Entries taken from a collection
-----
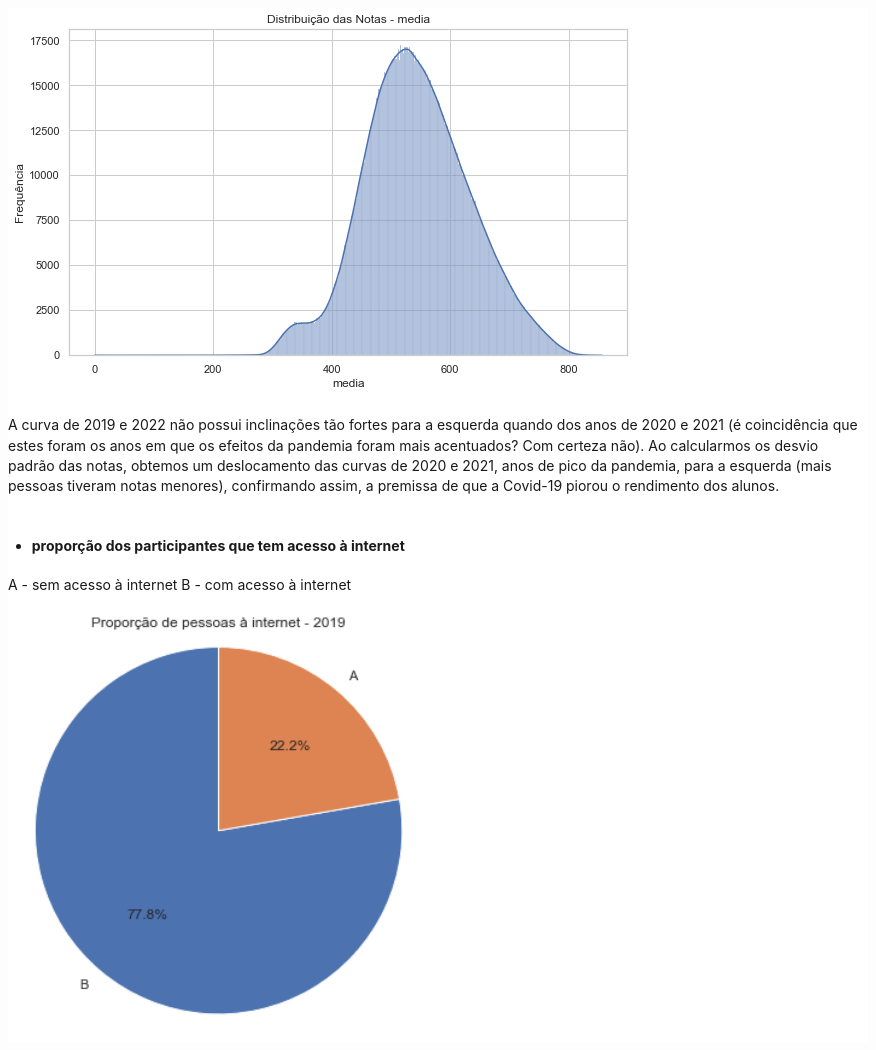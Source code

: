 <img src="IMAGENS_ANALISE/2022.png" alt="" width="%"/>


A curva de 2019 e 2022 não possui inclinações tão fortes para a esquerda quando dos anos de 2020 e 2021 (é coincidência que estes foram os anos em que os efeitos da pandemia foram mais acentuados? Com certeza não).
 Ao calcularmos os desvio padrão das notas, obtemos um deslocamento das curvas de 2020 e 2021, anos de pico da pandemia, para a esquerda (mais pessoas tiveram notas menores), confirmando assim, a premissa de que a Covid-19 piorou o rendimento dos alunos. 
#

- #### proporção dos participantes que tem acesso à internet 
A - sem acesso à internet
B - com acesso à internet
<p float="left">
<img src="IMAGENS_ANALISE/g2019.png" alt="2019" width="49%"/>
-----
— DESCRIPTION OF THE TASK —
Transcribe the entries above word for word, but leave every picture out of your copy.

— REPLY TO THE TASK —
Source code

: <img src="IMAGENS_ANALISE/2022.png" alt="" width="%"/>


A curva de 2019 e 2022 não possui inclinações tão fortes para a esquerda quando dos anos de 2020 e 2021 (é coincidência que estes foram os anos em que os efeitos da pandemia foram mais acentuados? Com certeza não).
 Ao calcularmos os desvio padrão das notas, obtemos um deslocamento das curvas de 2020 e 2021, anos de pico da pandemia, para a esquerda (mais pessoas tiveram notas menores), confirmando assim, a premissa de que a Covid-19 piorou o rendimento dos alunos. 
#

- #### proporção dos participantes que tem acesso à internet 
A - sem acesso à internet
B - com acesso à internet
<p float="left">
<img src="IMAGENS_ANALISE/g2019.png" alt="2019" width="49%"/>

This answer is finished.